**Problem to solve**:
Scan the listing below. Report each line that includes "kunnen".

**Dataset records**:
===============

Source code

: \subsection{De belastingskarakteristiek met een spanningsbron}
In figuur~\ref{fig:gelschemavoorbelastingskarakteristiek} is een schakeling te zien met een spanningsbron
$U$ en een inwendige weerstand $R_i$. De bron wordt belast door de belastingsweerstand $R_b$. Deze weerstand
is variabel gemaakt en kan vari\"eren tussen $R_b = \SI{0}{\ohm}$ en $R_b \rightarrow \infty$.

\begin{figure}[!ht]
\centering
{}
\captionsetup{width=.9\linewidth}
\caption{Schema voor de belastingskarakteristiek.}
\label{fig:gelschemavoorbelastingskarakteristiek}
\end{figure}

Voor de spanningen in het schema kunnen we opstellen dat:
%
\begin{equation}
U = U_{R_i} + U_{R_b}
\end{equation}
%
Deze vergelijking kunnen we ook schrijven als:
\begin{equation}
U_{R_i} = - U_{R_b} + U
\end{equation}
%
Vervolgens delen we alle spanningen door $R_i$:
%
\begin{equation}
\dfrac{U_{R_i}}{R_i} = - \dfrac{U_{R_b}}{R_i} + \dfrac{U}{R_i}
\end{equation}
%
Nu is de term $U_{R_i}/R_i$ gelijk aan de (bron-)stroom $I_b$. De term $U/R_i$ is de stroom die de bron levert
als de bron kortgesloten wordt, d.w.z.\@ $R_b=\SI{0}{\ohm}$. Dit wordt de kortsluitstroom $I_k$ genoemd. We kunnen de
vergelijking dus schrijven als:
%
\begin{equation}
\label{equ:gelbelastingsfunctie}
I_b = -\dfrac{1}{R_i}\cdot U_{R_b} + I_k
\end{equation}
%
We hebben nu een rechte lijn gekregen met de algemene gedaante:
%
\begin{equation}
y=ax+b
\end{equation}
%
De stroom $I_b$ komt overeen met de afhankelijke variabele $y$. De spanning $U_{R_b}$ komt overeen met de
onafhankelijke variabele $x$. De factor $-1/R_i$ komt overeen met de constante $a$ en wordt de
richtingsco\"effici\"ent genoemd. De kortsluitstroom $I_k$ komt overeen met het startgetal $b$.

===============

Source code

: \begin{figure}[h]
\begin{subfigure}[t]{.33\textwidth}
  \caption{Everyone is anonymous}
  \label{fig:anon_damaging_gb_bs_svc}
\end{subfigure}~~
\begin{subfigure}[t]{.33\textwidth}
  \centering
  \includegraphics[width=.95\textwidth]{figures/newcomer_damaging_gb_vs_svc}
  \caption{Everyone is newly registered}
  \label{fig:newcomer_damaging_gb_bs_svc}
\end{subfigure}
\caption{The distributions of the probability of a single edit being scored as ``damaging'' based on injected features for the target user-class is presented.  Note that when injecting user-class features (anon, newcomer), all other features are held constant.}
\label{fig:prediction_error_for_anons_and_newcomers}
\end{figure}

===============

**Reply**:
Voor de spanningen in het schema kunnen we opstellen dat:
Deze vergelijking kunnen we ook schrijven als:
als de bron kortgesloten wordt, d.w.z.\@ $R_b=\SI{0}{\ohm}$. Dit wordt de kortsluitstroom $I_k$ genoemd. We kunnen de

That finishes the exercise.